Revoking 112 bail

8 07 2021

Via Thai Lawyers for Human Rights, Thai Enquirer reports that “the public prosecutor has asked the court to revoke the bail of [Wanwalee Thammasattaya or] Tee Payao, a student activist facing lese-majeste charges…”.

She was charged under Article 112 for a speech she made at a protest at Wongwian Yai on 6 December 2020. Later, after the Office of the Attorney General proceeded with the prosecution, the Thonburi Criminal Court sent her to pre-trial detention on April 27.

Wanwalee

Wanwalee. Clipped from Prachatai

After 11 days in detention, she was granted bail on the “condition that she not publicly insult or arrange any activity against the royal institution.” The latter is royalist-speak for the monarchy, but a term now widely used, demonstrating the continuing strength of the dominant royalist ideology.

On 6 July 2021, the Thonburi Department of Criminal Litigation told a court hearing “that Wanwalee had breached her bail conditions when she made a speech during a series of protests by the Ratsadon group, the main student led pro-democracy group, on June 24.”

Remarkably, the department invoked the virus emergency decree as one reason for revoking bail. This is telling as it highlights how authoritarian regimes have welcomed the virus as a way of embedding their rule. It is ironic in that the regime’s prisons have terrible record on the virus, which has raged through them.

The department alleges that on 24 June, “Wanwalee had made a speech about the [monarchy] and the content could be against the lese-majeste law.”

The prosecutor “handed … evidence of her speech to the court…”. On its part, the court said it would “rule on the possible revocation of Wanwalee’s bail on July 12.”

This is unlikely to be the end of real and threatened bail revocations – now used as a means of political repression – as the regime’s (political) police “have asked the public prosecutor to request for bail revocations for five protest leaders from the Ratsadon.”





Another 112 political prisoner

29 04 2021

Yet another activist has been “detained pending trial” on a lese majeste charge.

Wanwalee Thammasattaya has been detained on an Article 112 charge stemming from a protest on 6 December 2020.

On 27 April 2021, the “public prosecutor filed a case against Wanwalee and activist Chukiat ‘Justin’ Saengwong in a royal defamation charge relating to speeches given during a protest at Wongwian Yai” on that day. Chukiat is already “detained pending trial on another Section 112 charge. He has been in prison since 23 March.”

In addition, a minor, “Thanakorn (last name withheld), 17, is also facing charges in the same case, but as he is a minor, his case is being processed by the Central Juvenile and Family Court.” He is due “to report to the prosecutor on 24 May 2021 to hear whether the prosecutor will file a case against him.”

The complaints against them that have led to charges were “filed by Chakrapong Klinkaew, leader of the royalist group People Protecting the Institution.”

It was the Thonburi Criminal Court that “ordered Wanwalee to be detained pending trial, and denied her request for bail with a security of 200,000 baht on the ground that the plaintiff objected to granting her bail and that she is likely to flee, since she is facing several counts on the same charge.”

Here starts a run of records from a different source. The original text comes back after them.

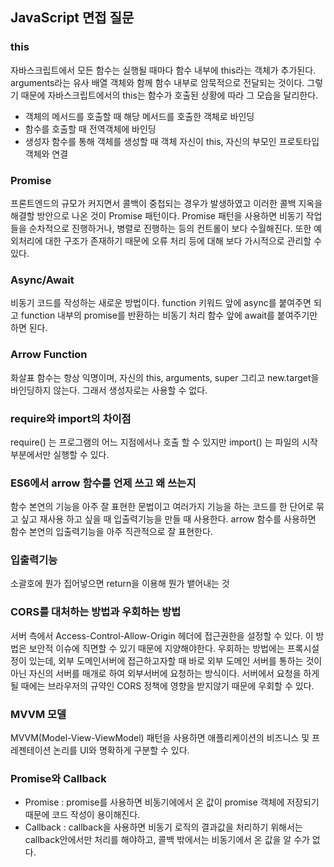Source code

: ## JavaScript 면접 질문
### this
자바스크립트에서 모든 함수는 실행될 때마다 함수 내부에 this라는 객체가 추가된다. arguments라는 유사 배열 객체와 함께 함수 내부로 암묵적으로 전달되는 것이다. 그렇기 때문에 자바스크립트에서의 this는 함수가 호출된 상황에 따라 그 모습을 달리한다.
- 객체의 메서드를 호출할 때 해당 메서드를 호출한 객체로 바인딩
- 함수를 호출할 때 전역객체에 바인딩
- 생성자 함수를 통해 객체를 생성할 때 객체 자신이 this, 자신의 부모인 프로토타입 객체와 연결

### Promise
프론트엔드의 규모가 커지면서 콜백이 중첩되는 경우가 발생하였고 이러한 콜백 지옥을 해결할 방안으로 나온 것이 Promise 패턴이다.
Promise 패턴을 사용하면 비동기 작업들을 순차적으로 진행하거나, 병렬로 진행하는 등의 컨트롤이 보다 수월해진다. 또한 예외처리에 대한 구조가 존재하기 때문에 오류 처리 등에 대해 보다 가시적으로 관리할 수 있다.

### Async/Await
비동기 코드를 작성하는 새로운 방법이다. function 키워드 앞에 async를 붙여주면 되고 function 내부의 promise를 반환하는 비동기 처리 함수 앞에 await를 붙여주기만 하면 된다.

### Arrow Function
화살표 함수는 항상 익명이며, 자신의 this, arguments, super 그리고 new.target을 바인딩하지 않는다. 그래서 생성자로는 사용할 수 없다.

### require와 import의 차이점
require() 는 프로그램의 어느 지점에서나 호출 할 수 있지만 import() 는 파일의 시작 부분에서만 실행할 수 있다.

### ES6에서 arrow 함수를 언제 쓰고 왜 쓰는지
함수 본연의 기능을 아주 잘 표현한 문법이고 여러가지 기능을 하는 코드를 한 단어로 묶고 싶고 재사용 하고 싶을 때 입출력기능을 만들 때 사용한다. arrow 함수를 사용하면 함수 본연의 입출력기능을 아주 직관적으로 잘 표현한다.

### 입출력기능
소괄호에 뭔가 집어넣으면 return을 이용해 뭔가 뱉어내는 것 

### CORS를 대처하는 방법과 우회하는 방법
서버 측에서 Access-Control-Allow-Origin 헤더에 접근권한을 설정할 수 있다. 이 방법은 보안적 이슈에 직면할 수 있기 때문에 지양해야한다. 우회하는 방법에는 프록시설정이 있는데, 외부 도메인서버에 접근하고자할 때 바로 외부 도메인 서버를 통하는 것이 아닌 자신의 서버를 매개로 하여 외부서버에 요청하는 방식이다. 서버에서 요청을 하게될 때에는 브라우저의 규약인 CORS 정책에 영향을 받지않기 때문에 우회할 수 있다.

### MVVM 모델
MVVM(Model-View-ViewModel) 패턴을 사용하면 애플리케이션의 비즈니스 및 프레젠테이션 논리를 UI와 명확하게 구분할 수 있다.

### Promise와 Callback
- Promise : promise를 사용하면 비동기에에서 온 값이 promise 객체에 저장되기 때문에 코드 작성이 용이해진다.
- Callback : callback을 사용하면 비동기 로직의 결과값을 처리하기 위해서는 callback안에서만 처리를 해야하고, 콜백 밖에서는 비동기에서 온 값을 알 수가 없다.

Wanwalee has two other 112 charges “for a speech given at a protest in front of the Siam Commercial Bank headquarters on 25 November 2020 and [another] for posting a picture of a protest banner containing a message about the monarchy on her Facebook page on 21 November 2020.”

She is “detained at the Thonburi Women Correctional Institution, making her the 17th person to be detained pending trial in cases relating to political expression.” Ten of those face lese majeste charges.